Uyumak... Dünyadaki en güzel şey olabilirdi... Azra içinde öyle. Yatakta öyle güzel rüyalar görüyordu ki kalkmak aklının ucuna bile gelmedi. Uykusunda ilk defa gülümsüyordu. Ama artık kalkması gerekiyordu. Yataktan esneyerek kalktığında göz ucuyla saate baktı. Saati görür görmez hemen ayağı fırladı."Nasıl uyuyakaldım ben? Alarm niye çalmadı"

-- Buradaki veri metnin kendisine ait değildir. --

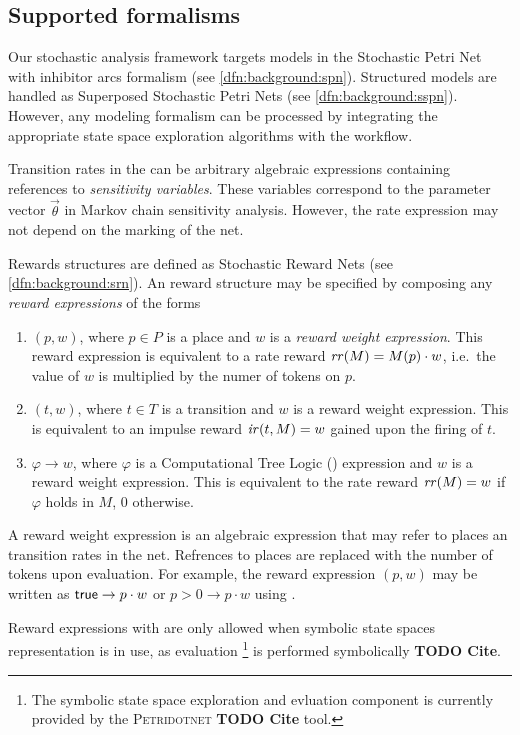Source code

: \subsection{Supported formalisms}

Our stochastic analysis framework targets models in the Stochastic
Petri Net with inhibitor arcs formalism (see
\vref{dfn:background:spn}). Structured models are handled as
Superposed Stochastic Petri Nets (see
\vref{dfn:background:sspn}). However, any modeling formalism can be
processed by integrating the appropriate state space exploration
algorithms with the workflow.

Transition rates in the  can be arbitrary algebraic
expressions containing references to \emph{sensitivity
  variables}. These variables correspond to the parameter vector
$\vec{\theta}$ in Markov chain sensitivity analysis. However, the rate
expression may not depend on the marking of the net.

Rewards structures are defined as Stochastic Reward Nets (see
\vref{dfn:background:srn}). An  reward structure may be
specified by composing any \emph{reward expressions} of the forms
\begin{enumerate}
\item $(p, w)$, where $p \in P$ is a place and $w$ is a \emph{reward
    weight expression}. This reward expression is equivalent to
  a rate reward $\mathit{rr}(M) = M(p) \cdot w$, i.e.~the value of $w$
  is multiplied by the numer of tokens on $p$.
\item $(t, w)$, where $t \in T$ is a transition and $w$ is a reward
  weight expression. This is equivalent to an impulse reward
  $\mathit{ir}(t, M) = w$ gained upon the firing of $t$.
\item $\varphi \rightarrow w$, where $\varphi$ is a Computational Tree
  Logic () expression and $w$ is a reward weight
  expression. This is equivalent to the rate reward $\mathit{rr}(M) =
  w$ if $\varphi$ holds in $M$, $0$ otherwise.
\end{enumerate}

A reward weight expression is an algebraic expression that may refer
to places an transition rates in the net. Refrences to places are
replaced with the number of tokens upon evaluation. For example, the
reward expression $(p, w)$ may be written as
$\textsf{true} \rightarrow p \cdot w$ or $p > 0 \rightarrow p \cdot w$ using
.

Reward expressions with  are only allowed when symbolic
state spaces representation is in use, as  evaluation%
\footnote{The symbolic state space exploration and 
  evluation component is currently provided by the
  \textsc{Petridotnet} \textbf{TODO Cite} tool.} is performed
symbolically \textbf{TODO Cite}.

Off çok geç kaldım"diyerek ne yapacağını şaşırdı. Eli ayağı birbirine dolaştı. Hazar'ın ona saat 8:30 kahvaltı hazır olsun dediğini hatırlıyordu. Saat şimdi 9:10 geçiyordu.
Banyoya gidip aceleye yüzünü yıkadı. Üzerine değiştirmekle vakit kaybetmek istemedi. O yüzden üzerindeki pembe hafif kısa bir geceligiyle odadan koşarak çıktı.
Merdivenleri aceleyle hızlı hızlı inerken son iki başlamak kala karşısında Hazar'ı görünce duramadı ve ona çarparak birlikte yere düştüler...
Azra Hazar'ın üstüne düştüğü için canı acımamıştı. Ama Hazar'ın üstünde olduğu için acayip derecede utanıyordu. Başını göğsünden kaldıramıyordu. Göz göze gelmekten korkuyordu.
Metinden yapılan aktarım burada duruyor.